We Don't Forget
Montreal's 'Bridge Murders' killer denied parole
Canwest News Service
Published: Friday, December 26, 2008
MONTREAL -- A man who helped throw two 16-year-olds to their death from a Montreal bridge almost 30 years ago has again been denied parole.
Gilles Pimpare and an accomplice, Normand Guerin, attacked the two teenagers, Chantal Dupont and Maurice Marcil, as they were on the bridge heading home from a day at La Ronde, an amusement park, on July 4, 1979.
Dupont was raped and Marcil was strangled before they were hurled 60 metres off the bridge into the St. Lawrence River.
Pimpare and Guerin were convicted of first-degree murder in the deaths and sentenced to life in prison.
Now 54, Pimpare again sought parole -- an application which was unanimously rejected by the National Parole Board earlier this month.
A previous application made in 2005 was also rejected.
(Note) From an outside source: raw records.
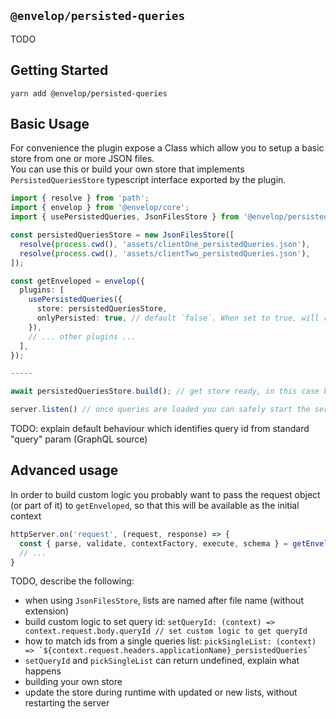 ## `@envelop/persisted-queries`

TODO

## Getting Started

```
yarn add @envelop/persisted-queries
```

## Basic Usage

For convenience the plugin expose a Class which allow you to setup a basic store from one or more JSON files.  
You can use this or build your own store that implements `PersistedQueriesStore` typescript interface exported by the plugin.

```ts
import { resolve } from 'path';
import { envelop } from '@envelop/core';
import { usePersistedQueries, JsonFilesStore } from '@envelop/persisted-queries';

const persistedQueriesStore = new JsonFilesStore([
  resolve(process.cwd(), 'assets/clientOne_persistedQueries.json'),
  resolve(process.cwd(), 'assets/clientTwo_persistedQueries.json'),
]);

const getEnveloped = envelop({
  plugins: [
    usePersistedQueries({
      store: persistedQueriesStore,
      onlyPersisted: true, // default `false`. When set to true, will reject queries that don't have a valid query id
    }),
    // ... other plugins ...
  ],
});

-----

await persistedQueriesStore.build(); // get store ready, in this case by loading persisted-quries files

server.listen() // once queries are loaded you can safely start the server
```

TODO: explain default behaviour which identifies query id from standard "query" param (GraphQL source)

## Advanced usage

In order to build custom logic you probably want to pass the request object (or part of it) to `getEnveloped`, so that this will be available as the initial context

```ts
httpServer.on('request', (request, response) => {
  const { parse, validate, contextFactory, execute, schema } = getEnveloped({ request });
  // ...
}
```

TODO, describe the following:

-  when using `JsonFilesStore`, lists are named after file name (without extension)
- build custom logic to set query id: `setQueryId: (context) => context.request.body.queryId // set custom logic to get queryId`
- how to match ids from a single queries list: `` pickSingleList: (context) => `${context.request.headers.applicationName}_persistedQueries` ``
- `setQueryId` and `pickSingleList` can return undefined, explain what happens
- building your own store
- update the store during runtime with updated or new lists, without restarting the server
In its decision, the board noted that Pimpare's criminal career began in 1972, and that while on the street he had attacked nine people between the ages of 16 and 65.
It also cited psychiatric reports saying that, despite 25 years of treatment for deep-rooted anger and troubling sexual problems, Pimpare still represents "an elevated risk" to society.
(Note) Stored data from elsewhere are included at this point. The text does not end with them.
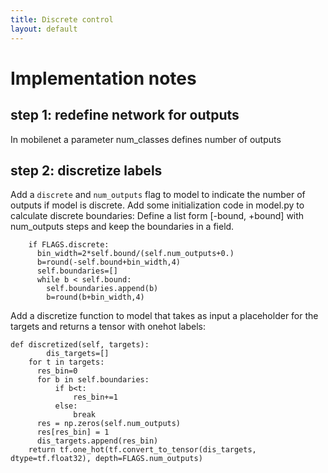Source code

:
 ```yaml
---
title: Discrete control
layout: default
---
```


# Implementation notes

## step 1: redefine network for outputs

In mobilenet a parameter num_classes defines number of outputs

## step 2: discretize labels

Add a `discrete` and `num_outputs` flag to model to indicate the number of outputs if model is discrete.
Add some initialization code in model.py to calculate discrete boundaries:
Define a list form [-bound, +bound] with num_outputs steps and keep the boundaries in a field.

```
    if FLAGS.discrete:
      bin_width=2*self.bound/(self.num_outputs+0.)
      b=round(-self.bound+bin_width,4)
      self.boundaries=[]
      while b < self.bound:
        self.boundaries.append(b)
        b=round(b+bin_width,4)
```

Add a discretize function to model that takes as input a placeholder for the targets and returns a tensor with onehot labels:

```
def discretized(self, targets):
		dis_targets=[]
    for t in targets:
      res_bin=0
      for b in self.boundaries:
          if b<t:
              res_bin+=1
          else:
              break
      res = np.zeros(self.num_outputs)
      res[res_bin] = 1
      dis_targets.append(res_bin)
    return tf.one_hot(tf.convert_to_tensor(dis_targets, dtype=tf.float32), depth=FLAGS.num_outputs)

```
"Your criminal behaviour was precocious, persistent, pervasive and (sexually) polymorphous, and you still have not come to grips with your cycle of violent behaviour," the board ruled.
The decision also reported that, in 2002, correctional officials found more than 1,500 pornographic photographs on Pimpare's personal computer, including one chilling image of a nude girl posed in front of the Jacques Cartier Bridge.
"You claim you were high on acid and no longer remember the events," the Parole Board states in a written judgment.
"Now you are telling us that you didn't strangle the young man, even if you put a rope around his neck. You want us to believe that his fall from the bridge was accidental."
Guerin applied for parole in 2004, but withdrew his application. He also remains in prison.